4. Even at the outset, we want to make it clear that the learned counsel for the revenue did not agree that the payment was a composite payment or that the allocation of the expenditure between capital and revenue at 50% each was justified. The question referred to us did not call for any consideration as to whether payment was composite or the allocation was proper. Therefore, we have to consider only as to whether payment of Rs. 28,433 representing 50% of the total payment was a capital expenditure.

5. We have considered in our judgment in T.C. No. 299 of 1968 (Fenner Woodroffe & Co. Ltd. v. Commissioner of Income-tax : [1976]102ITR665(Mad) the nature of the know-how and the various decisions which dealt with the know-how agreements. We, therefore, have to only note the facts in respect of this case and apply the principles laid down in that judgment.
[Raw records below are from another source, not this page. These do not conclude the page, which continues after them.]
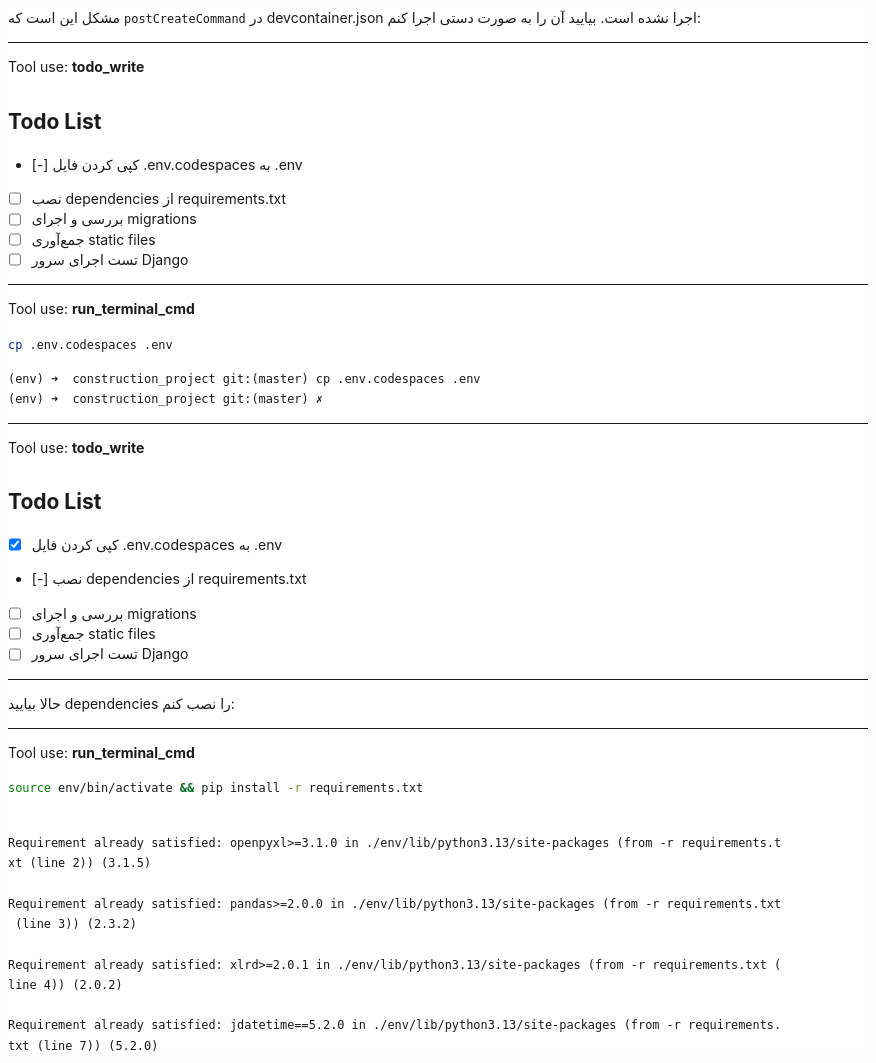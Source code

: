 مشکل این است که `postCreateCommand` در devcontainer.json اجرا نشده است. بیایید آن را به صورت دستی اجرا کنم:


---

Tool use: **todo_write**

## Todo List

- [-] کپی کردن فایل .env.codespaces به .env
- [ ] نصب dependencies از requirements.txt
- [ ] بررسی و اجرای migrations
- [ ] جمع‌آوری static files
- [ ] تست اجرای سرور Django

---

Tool use: **run_terminal_cmd**

```bash
cp .env.codespaces .env
```

```
(env) ➜  construction_project git:(master) cp .env.codespaces .env
(env) ➜  construction_project git:(master) ✗
```

---

Tool use: **todo_write**

## Todo List

- [x] کپی کردن فایل .env.codespaces به .env
- [-] نصب dependencies از requirements.txt
- [ ] بررسی و اجرای migrations
- [ ] جمع‌آوری static files
- [ ] تست اجرای سرور Django

---

حالا بیایید dependencies را نصب کنم:


---

Tool use: **run_terminal_cmd**

```bash
source env/bin/activate && pip install -r requirements.txt
```

```

Requirement already satisfied: openpyxl>=3.1.0 in ./env/lib/python3.13/site-packages (from -r requirements.t
xt (line 2)) (3.1.5)

Requirement already satisfied: pandas>=2.0.0 in ./env/lib/python3.13/site-packages (from -r requirements.txt
 (line 3)) (2.3.2)

Requirement already satisfied: xlrd>=2.0.1 in ./env/lib/python3.13/site-packages (from -r requirements.txt (
line 4)) (2.0.2)

Requirement already satisfied: jdatetime==5.2.0 in ./env/lib/python3.13/site-packages (from -r requirements.
txt (line 7)) (5.2.0)
```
6. As seen from the relevant portions of the agreement extracted above, the agreement covered the technical aid and assistance for the establishment, starting of work and the operating of the factory for manufacture of transformers of all kinds and types. Dominit shall also make available to the assessee its procedures, designs, experience and technical know-how in respect of the same. In consideration, the assessee agreed to pay 3% of their annual turnover. The duration of the agreement was for 10 years and at the end of that period it would automatically be extended for another period of five years unless the renewal was terminated. The assessee even after the expiry of the period of the agreement could use the methods of production, procedure, experiments, improvements, which had been made available to them in pursuance of the agreement, but only subject to the condition that its obligation to keep them secret still continues even after termination. It was also subject to another condition that the transformers and switchgears manufactured by the assessee shall not be exported to certain countries. Thus, the assessee had acquired knowledge or advantage of an enduring nature. Therefore, the amount paid was not an admissible deduction.

7. The learned counsel for the assessee argued that the consideration payable under the agreement was not a lump sum payment and it is a periodical payment which was linked and made dependent on the turnover and that, therefore, the payment cannot be treated as capital expenditure. This point also we have discussed in detail in our judgment in T.C. No. 299 of 1968 (Fenner Woodroffe & Co. Ltd. v. Commissioner of Income-tax). We have there held that it is the aim and object of the expenditure that would determine the character of the sum, whether it is capital or revenue expenditure and neither the source nor the manner of payment are the sole test. The fact that the agreement did not fix any lump sum consideration but referred to a periodical payment linked to the production or turnover, does not in any way take it out of the category of a capital expenditure.

8. For the foregoing reasons, we answer the reference in the affirmative and against the assessee with costs. Counsel fee Rs. 250.